=== Exercise requirements ===
Pictures stay out of the copy. Repeat exactly the lines from the first entry below through the line that contains "SGPT paper release))", and nothing beyond.

################

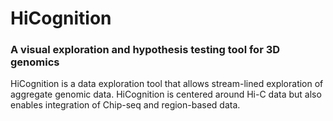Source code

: # HiCognition

### A visual exploration and hypothesis testing tool for 3D genomics

HiCognition is a data exploration tool that allows stream-lined exploration of aggregate genomic data. HiCognition is centered around Hi-C data but also enables integration of Chip-seq and region-based data.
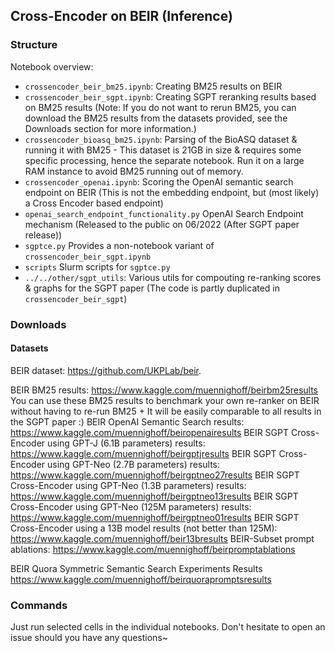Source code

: ## Cross-Encoder on BEIR (Inference)

### Structure

Notebook overview:

- `crossencoder_beir_bm25.ipynb`: Creating BM25 results on BEIR 
- `crossencoder_beir_sgpt.ipynb`: Creating SGPT reranking results based on BM25 results (Note: If you do not want to rerun BM25, you can download the BM25 results from the datasets provided, see the Downloads section for more information.)
- `crossencoder_bioasq_bm25.ipynb`: Parsing of the BioASQ dataset & running it with BM25 - This dataset is 21GB in size & requires some specific processing, hence the separate notebook. Run it on a large RAM instance to avoid BM25 running out of memory.
- `crossencoder_openai.ipynb`: Scoring the OpenAI semantic search endpoint on BEIR (This is not the embedding endpoint, but (most likely) a Cross Encoder based endpoint)
- `openai_search_endpoint_functionality.py` OpenAI Search Endpoint mechanism (Released to the public on 06/2022 (After SGPT paper release))
- `sgptce.py` Provides a non-notebook variant of `crossencoder_beir_sgpt.ipynb`
- `scripts` Slurm scripts for `sgptce.py`
- `../../other/sgpt_utils`: Various utils for compouting re-ranking scores & graphs for the SGPT paper (The code is partly duplicated in `crossencoder_beir_sgpt`)

### Downloads

#### Datasets

BEIR dataset: https://github.com/UKPLab/beir.

BEIR BM25 results: https://www.kaggle.com/muennighoff/beirbm25results
You can use these BM25 results to benchmark your own re-ranker on BEIR without having to re-run BM25 + It will be easily comparable to all results in the SGPT paper :)
BEIR OpenAI Semantic Search results: https://www.kaggle.com/muennighoff/beiropenairesults
BEIR SGPT Cross-Encoder using GPT-J (6.1B parameters) results: https://www.kaggle.com/muennighoff/beirgptjresults
BEIR SGPT Cross-Encoder using GPT-Neo (2.7B parameters) results: https://www.kaggle.com/muennighoff/beirgptneo27results
BEIR SGPT Cross-Encoder using GPT-Neo (1.3B parameters) results: https://www.kaggle.com/muennighoff/beirgptneo13results
BEIR SGPT Cross-Encoder using GPT-Neo (125M parameters) results: https://www.kaggle.com/muennighoff/beirgptneo01results
BEIR SGPT Cross-Encoder using a 13B model results (not better than 125M): https://www.kaggle.com/muennighoff/beir13bresults
BEIR-Subset prompt ablations: https://www.kaggle.com/muennighoff/beirpromptablations

BEIR Quora Symmetric Semantic Search Experiments Results https://www.kaggle.com/muennighoff/beirquorapromptsresults


### Commands

Just run selected cells in the individual notebooks. Don't hesitate to open an issue should you have any questions~
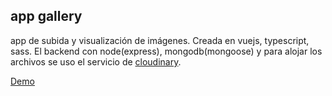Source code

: ## app gallery
app de subida y visualización de imágenes. Creada en vuejs, typescript, sass. El backend con node(express), mongodb(mongoose) y para alojar los archivos se uso el servicio de [cloudinary](https://cloudinary.com/).

[Demo](https://jvargas.herokuapp.com/apps/demo-photo-video/#/)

################

=== Answer section ===
Source code

: # HiCognition

### A visual exploration and hypothesis testing tool for 3D genomics

HiCognition is a data exploration tool that allows stream-lined exploration of aggregate genomic data. HiCognition is centered around Hi-C data but also enables integration of Chip-seq and region-based data.
Source code

: ## Cross-Encoder on BEIR (Inference)

### Structure

Notebook overview:

- `crossencoder_beir_bm25.ipynb`: Creating BM25 results on BEIR 
- `crossencoder_beir_sgpt.ipynb`: Creating SGPT reranking results based on BM25 results (Note: If you do not want to rerun BM25, you can download the BM25 results from the datasets provided, see the Downloads section for more information.)
- `crossencoder_bioasq_bm25.ipynb`: Parsing of the BioASQ dataset & running it with BM25 - This dataset is 21GB in size & requires some specific processing, hence the separate notebook. Run it on a large RAM instance to avoid BM25 running out of memory.
- `crossencoder_openai.ipynb`: Scoring the OpenAI semantic search endpoint on BEIR (This is not the embedding endpoint, but (most likely) a Cross Encoder based endpoint)
- `openai_search_endpoint_functionality.py` OpenAI Search Endpoint mechanism (Released to the public on 06/2022 (After SGPT paper release))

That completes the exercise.